[Source texts of formatted documents]

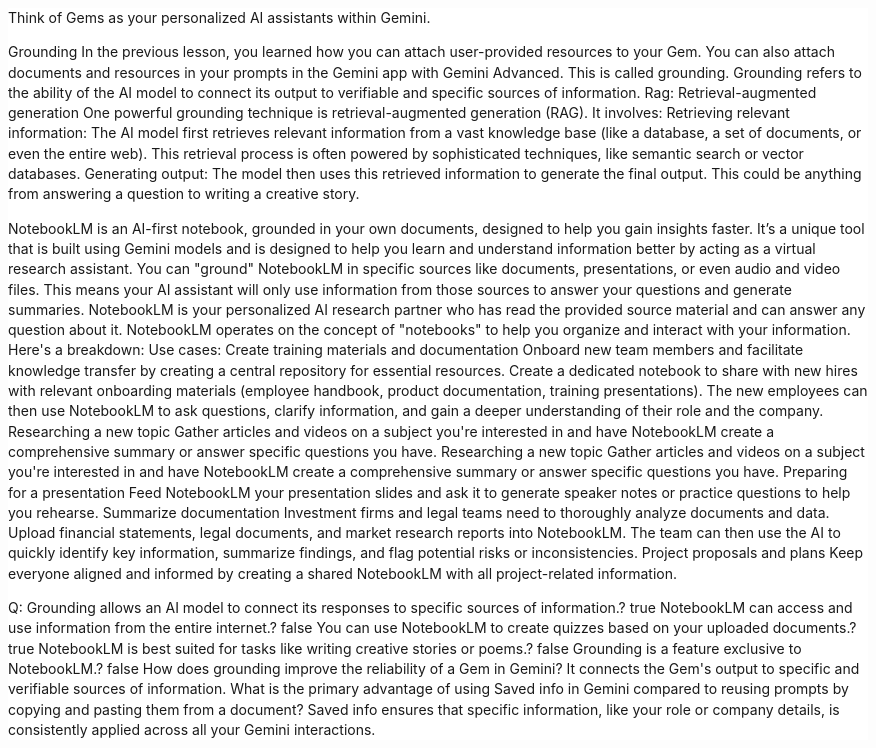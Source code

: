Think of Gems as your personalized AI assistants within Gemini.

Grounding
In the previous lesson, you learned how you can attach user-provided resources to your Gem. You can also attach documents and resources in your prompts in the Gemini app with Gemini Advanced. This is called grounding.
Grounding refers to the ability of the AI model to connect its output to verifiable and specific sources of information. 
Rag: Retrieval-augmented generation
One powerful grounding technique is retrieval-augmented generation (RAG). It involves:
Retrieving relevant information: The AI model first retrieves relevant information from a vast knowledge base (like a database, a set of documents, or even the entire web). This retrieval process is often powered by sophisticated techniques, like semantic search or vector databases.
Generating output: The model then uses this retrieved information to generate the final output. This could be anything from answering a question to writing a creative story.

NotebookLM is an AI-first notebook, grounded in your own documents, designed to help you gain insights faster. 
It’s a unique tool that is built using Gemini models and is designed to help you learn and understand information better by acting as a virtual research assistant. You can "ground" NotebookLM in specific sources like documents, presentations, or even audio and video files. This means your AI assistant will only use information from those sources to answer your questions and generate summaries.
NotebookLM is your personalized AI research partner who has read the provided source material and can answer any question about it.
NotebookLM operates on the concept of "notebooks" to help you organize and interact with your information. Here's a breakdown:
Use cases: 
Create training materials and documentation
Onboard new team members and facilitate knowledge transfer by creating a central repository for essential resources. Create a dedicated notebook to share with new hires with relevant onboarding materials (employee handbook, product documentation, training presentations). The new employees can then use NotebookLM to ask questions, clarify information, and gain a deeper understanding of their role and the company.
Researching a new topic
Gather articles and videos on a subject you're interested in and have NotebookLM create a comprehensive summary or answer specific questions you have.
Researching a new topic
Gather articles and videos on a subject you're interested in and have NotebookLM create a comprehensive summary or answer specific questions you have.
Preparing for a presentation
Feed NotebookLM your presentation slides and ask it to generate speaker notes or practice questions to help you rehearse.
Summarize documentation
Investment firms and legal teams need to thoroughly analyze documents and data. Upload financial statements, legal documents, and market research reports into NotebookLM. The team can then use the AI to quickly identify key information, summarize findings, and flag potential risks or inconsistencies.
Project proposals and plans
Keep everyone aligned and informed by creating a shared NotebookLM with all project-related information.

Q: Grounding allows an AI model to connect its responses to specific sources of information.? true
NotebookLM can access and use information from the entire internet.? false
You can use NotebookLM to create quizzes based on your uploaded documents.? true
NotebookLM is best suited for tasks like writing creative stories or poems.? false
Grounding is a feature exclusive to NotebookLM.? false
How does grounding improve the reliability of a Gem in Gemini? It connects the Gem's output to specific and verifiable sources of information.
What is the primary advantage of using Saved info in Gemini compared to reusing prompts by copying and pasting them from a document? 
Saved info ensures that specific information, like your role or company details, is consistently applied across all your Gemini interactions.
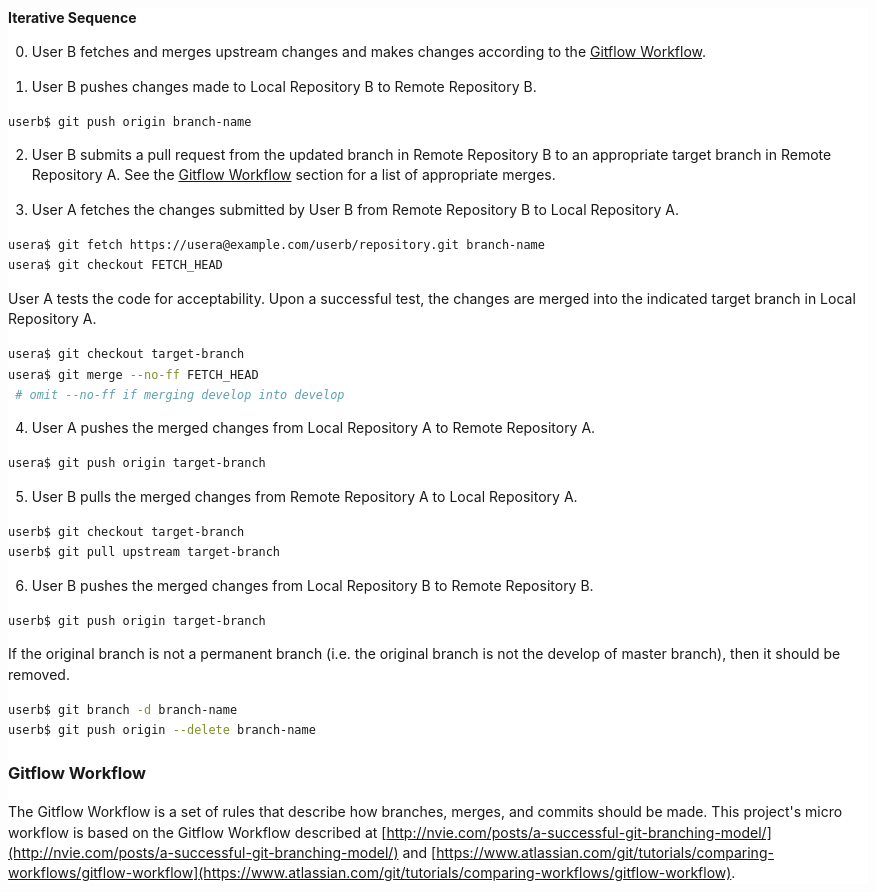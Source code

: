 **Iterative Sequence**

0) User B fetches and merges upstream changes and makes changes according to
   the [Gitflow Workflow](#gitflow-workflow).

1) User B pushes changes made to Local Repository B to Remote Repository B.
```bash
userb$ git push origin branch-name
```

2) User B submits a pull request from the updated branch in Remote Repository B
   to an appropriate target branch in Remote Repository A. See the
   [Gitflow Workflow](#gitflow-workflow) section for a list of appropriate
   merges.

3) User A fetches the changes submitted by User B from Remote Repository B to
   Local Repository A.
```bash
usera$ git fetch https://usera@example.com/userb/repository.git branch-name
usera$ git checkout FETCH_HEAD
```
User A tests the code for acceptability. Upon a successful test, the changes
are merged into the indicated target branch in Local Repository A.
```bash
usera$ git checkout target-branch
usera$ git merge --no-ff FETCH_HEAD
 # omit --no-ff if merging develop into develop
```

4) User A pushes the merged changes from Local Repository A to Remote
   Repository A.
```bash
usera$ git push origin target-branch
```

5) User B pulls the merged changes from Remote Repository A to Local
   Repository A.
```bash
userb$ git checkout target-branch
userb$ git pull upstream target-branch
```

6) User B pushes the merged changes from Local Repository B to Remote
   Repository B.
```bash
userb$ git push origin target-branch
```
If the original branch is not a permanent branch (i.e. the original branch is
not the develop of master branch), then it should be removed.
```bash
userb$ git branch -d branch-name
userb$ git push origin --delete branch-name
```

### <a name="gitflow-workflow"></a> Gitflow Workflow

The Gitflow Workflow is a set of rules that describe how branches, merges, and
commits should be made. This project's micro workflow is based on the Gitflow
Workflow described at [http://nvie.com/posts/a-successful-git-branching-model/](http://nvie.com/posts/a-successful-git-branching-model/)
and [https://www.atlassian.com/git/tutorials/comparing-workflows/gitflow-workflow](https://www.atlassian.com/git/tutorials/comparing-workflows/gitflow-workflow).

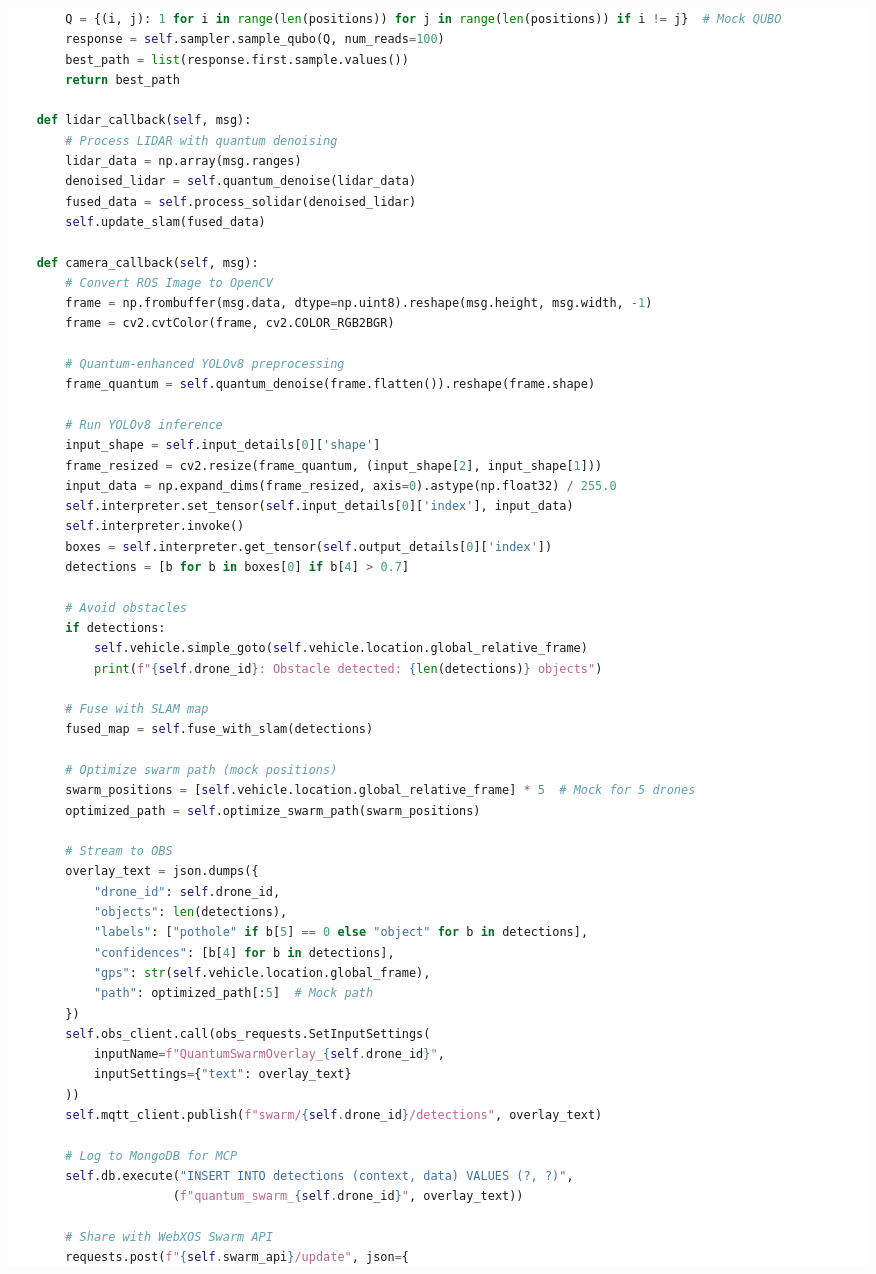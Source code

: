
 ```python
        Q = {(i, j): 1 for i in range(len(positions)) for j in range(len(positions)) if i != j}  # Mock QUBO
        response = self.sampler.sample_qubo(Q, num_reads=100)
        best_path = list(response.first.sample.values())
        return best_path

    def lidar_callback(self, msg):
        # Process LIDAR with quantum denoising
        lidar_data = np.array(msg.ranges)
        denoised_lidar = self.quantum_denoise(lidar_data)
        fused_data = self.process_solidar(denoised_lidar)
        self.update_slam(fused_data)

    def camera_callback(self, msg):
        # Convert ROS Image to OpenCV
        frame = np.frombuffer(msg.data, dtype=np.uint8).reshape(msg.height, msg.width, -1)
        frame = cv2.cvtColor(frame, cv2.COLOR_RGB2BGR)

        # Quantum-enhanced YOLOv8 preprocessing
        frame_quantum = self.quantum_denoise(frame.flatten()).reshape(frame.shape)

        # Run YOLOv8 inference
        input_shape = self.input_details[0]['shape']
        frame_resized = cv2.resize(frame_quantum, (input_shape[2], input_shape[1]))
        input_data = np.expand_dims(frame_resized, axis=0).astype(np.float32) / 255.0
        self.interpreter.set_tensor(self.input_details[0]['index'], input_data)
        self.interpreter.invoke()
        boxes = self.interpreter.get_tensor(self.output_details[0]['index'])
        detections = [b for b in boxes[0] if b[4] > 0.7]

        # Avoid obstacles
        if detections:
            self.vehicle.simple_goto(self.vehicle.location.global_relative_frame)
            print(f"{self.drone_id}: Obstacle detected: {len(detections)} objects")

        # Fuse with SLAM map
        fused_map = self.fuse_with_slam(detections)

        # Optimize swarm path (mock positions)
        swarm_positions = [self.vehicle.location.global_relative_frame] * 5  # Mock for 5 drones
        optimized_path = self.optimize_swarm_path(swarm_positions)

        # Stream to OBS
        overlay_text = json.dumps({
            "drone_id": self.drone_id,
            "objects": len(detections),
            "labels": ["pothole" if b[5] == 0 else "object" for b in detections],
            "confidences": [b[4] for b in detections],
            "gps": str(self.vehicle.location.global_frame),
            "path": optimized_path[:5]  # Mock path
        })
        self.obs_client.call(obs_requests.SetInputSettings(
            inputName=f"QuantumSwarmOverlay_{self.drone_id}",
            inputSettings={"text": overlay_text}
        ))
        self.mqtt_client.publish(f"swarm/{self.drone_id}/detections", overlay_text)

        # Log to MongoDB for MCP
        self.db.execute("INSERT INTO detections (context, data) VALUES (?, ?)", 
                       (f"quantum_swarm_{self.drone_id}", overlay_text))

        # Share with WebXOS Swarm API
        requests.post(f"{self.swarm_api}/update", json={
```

• _What you will do_
Images do not belong in the copy; reproduce all other parts of the records above verbatim.

• _Answer to this exercise_
Source code

:Think of Gems as your personalized AI assistants within Gemini.

Grounding
In the previous lesson, you learned how you can attach user-provided resources to your Gem. You can also attach documents and resources in your prompts in the Gemini app with Gemini Advanced. This is called grounding.
Grounding refers to the ability of the AI model to connect its output to verifiable and specific sources of information. 
Rag: Retrieval-augmented generation
One powerful grounding technique is retrieval-augmented generation (RAG). It involves:
Retrieving relevant information: The AI model first retrieves relevant information from a vast knowledge base (like a database, a set of documents, or even the entire web). This retrieval process is often powered by sophisticated techniques, like semantic search or vector databases.
Generating output: The model then uses this retrieved information to generate the final output. This could be anything from answering a question to writing a creative story.

NotebookLM is an AI-first notebook, grounded in your own documents, designed to help you gain insights faster. 
It’s a unique tool that is built using Gemini models and is designed to help you learn and understand information better by acting as a virtual research assistant. You can "ground" NotebookLM in specific sources like documents, presentations, or even audio and video files. This means your AI assistant will only use information from those sources to answer your questions and generate summaries.
NotebookLM is your personalized AI research partner who has read the provided source material and can answer any question about it.
NotebookLM operates on the concept of "notebooks" to help you organize and interact with your information. Here's a breakdown:
Use cases: 
Create training materials and documentation
Onboard new team members and facilitate knowledge transfer by creating a central repository for essential resources. Create a dedicated notebook to share with new hires with relevant onboarding materials (employee handbook, product documentation, training presentations). The new employees can then use NotebookLM to ask questions, clarify information, and gain a deeper understanding of their role and the company.
Researching a new topic
Gather articles and videos on a subject you're interested in and have NotebookLM create a comprehensive summary or answer specific questions you have.
Researching a new topic
Gather articles and videos on a subject you're interested in and have NotebookLM create a comprehensive summary or answer specific questions you have.
Preparing for a presentation
Feed NotebookLM your presentation slides and ask it to generate speaker notes or practice questions to help you rehearse.
Summarize documentation
Investment firms and legal teams need to thoroughly analyze documents and data. Upload financial statements, legal documents, and market research reports into NotebookLM. The team can then use the AI to quickly identify key information, summarize findings, and flag potential risks or inconsistencies.
Project proposals and plans
Keep everyone aligned and informed by creating a shared NotebookLM with all project-related information.

Q: Grounding allows an AI model to connect its responses to specific sources of information.? true
NotebookLM can access and use information from the entire internet.? false
You can use NotebookLM to create quizzes based on your uploaded documents.? true
NotebookLM is best suited for tasks like writing creative stories or poems.? false
Grounding is a feature exclusive to NotebookLM.? false
How does grounding improve the reliability of a Gem in Gemini? It connects the Gem's output to specific and verifiable sources of information.
What is the primary advantage of using Saved info in Gemini compared to reusing prompts by copying and pasting them from a document? 
Saved info ensures that specific information, like your role or company details, is consistently applied across all your Gemini interactions.
Source code

: **Iterative Sequence**

0) User B fetches and merges upstream changes and makes changes according to
   the [Gitflow Workflow](#gitflow-workflow).

1) User B pushes changes made to Local Repository B to Remote Repository B.
```bash
userb$ git push origin branch-name
```

2) User B submits a pull request from the updated branch in Remote Repository B
   to an appropriate target branch in Remote Repository A. See the
   [Gitflow Workflow](#gitflow-workflow) section for a list of appropriate
   merges.

3) User A fetches the changes submitted by User B from Remote Repository B to
   Local Repository A.
```bash
usera$ git fetch https://usera@example.com/userb/repository.git branch-name
usera$ git checkout FETCH_HEAD
```
User A tests the code for acceptability. Upon a successful test, the changes
are merged into the indicated target branch in Local Repository A.
```bash
usera$ git checkout target-branch
usera$ git merge --no-ff FETCH_HEAD
 # omit --no-ff if merging develop into develop
```

4) User A pushes the merged changes from Local Repository A to Remote
   Repository A.
```bash
usera$ git push origin target-branch
```

5) User B pulls the merged changes from Remote Repository A to Local
   Repository A.
```bash
userb$ git checkout target-branch
userb$ git pull upstream target-branch
```

6) User B pushes the merged changes from Local Repository B to Remote
   Repository B.
```bash
userb$ git push origin target-branch
```
If the original branch is not a permanent branch (i.e. the original branch is
not the develop of master branch), then it should be removed.
```bash
userb$ git branch -d branch-name
userb$ git push origin --delete branch-name
```

### <a name="gitflow-workflow"></a> Gitflow Workflow

The Gitflow Workflow is a set of rules that describe how branches, merges, and
commits should be made. This project's micro workflow is based on the Gitflow
Workflow described at [http://nvie.com/posts/a-successful-git-branching-model/](http://nvie.com/posts/a-successful-git-branching-model/)
and [https://www.atlassian.com/git/tutorials/comparing-workflows/gitflow-workflow](https://www.atlassian.com/git/tutorials/comparing-workflows/gitflow-workflow).

Source code

:
 ```python
        Q = {(i, j): 1 for i in range(len(positions)) for j in range(len(positions)) if i != j}  # Mock QUBO
        response = self.sampler.sample_qubo(Q, num_reads=100)
        best_path = list(response.first.sample.values())
        return best_path

    def lidar_callback(self, msg):
        # Process LIDAR with quantum denoising
        lidar_data = np.array(msg.ranges)
        denoised_lidar = self.quantum_denoise(lidar_data)
        fused_data = self.process_solidar(denoised_lidar)
        self.update_slam(fused_data)

    def camera_callback(self, msg):
        # Convert ROS Image to OpenCV
        frame = np.frombuffer(msg.data, dtype=np.uint8).reshape(msg.height, msg.width, -1)
        frame = cv2.cvtColor(frame, cv2.COLOR_RGB2BGR)

        # Quantum-enhanced YOLOv8 preprocessing
        frame_quantum = self.quantum_denoise(frame.flatten()).reshape(frame.shape)

        # Run YOLOv8 inference
        input_shape = self.input_details[0]['shape']
        frame_resized = cv2.resize(frame_quantum, (input_shape[2], input_shape[1]))
        input_data = np.expand_dims(frame_resized, axis=0).astype(np.float32) / 255.0
        self.interpreter.set_tensor(self.input_details[0]['index'], input_data)
        self.interpreter.invoke()
        boxes = self.interpreter.get_tensor(self.output_details[0]['index'])
        detections = [b for b in boxes[0] if b[4] > 0.7]

        # Avoid obstacles
        if detections:
            self.vehicle.simple_goto(self.vehicle.location.global_relative_frame)
            print(f"{self.drone_id}: Obstacle detected: {len(detections)} objects")

        # Fuse with SLAM map
        fused_map = self.fuse_with_slam(detections)

        # Optimize swarm path (mock positions)
        swarm_positions = [self.vehicle.location.global_relative_frame] * 5  # Mock for 5 drones
        optimized_path = self.optimize_swarm_path(swarm_positions)

        # Stream to OBS
        overlay_text = json.dumps({
            "drone_id": self.drone_id,
            "objects": len(detections),
            "labels": ["pothole" if b[5] == 0 else "object" for b in detections],
            "confidences": [b[4] for b in detections],
            "gps": str(self.vehicle.location.global_frame),
            "path": optimized_path[:5]  # Mock path
        })
        self.obs_client.call(obs_requests.SetInputSettings(
            inputName=f"QuantumSwarmOverlay_{self.drone_id}",
            inputSettings={"text": overlay_text}
        ))
        self.mqtt_client.publish(f"swarm/{self.drone_id}/detections", overlay_text)

        # Log to MongoDB for MCP
        self.db.execute("INSERT INTO detections (context, data) VALUES (?, ?)", 
                       (f"quantum_swarm_{self.drone_id}", overlay_text))

        # Share with WebXOS Swarm API
        requests.post(f"{self.swarm_api}/update", json={
```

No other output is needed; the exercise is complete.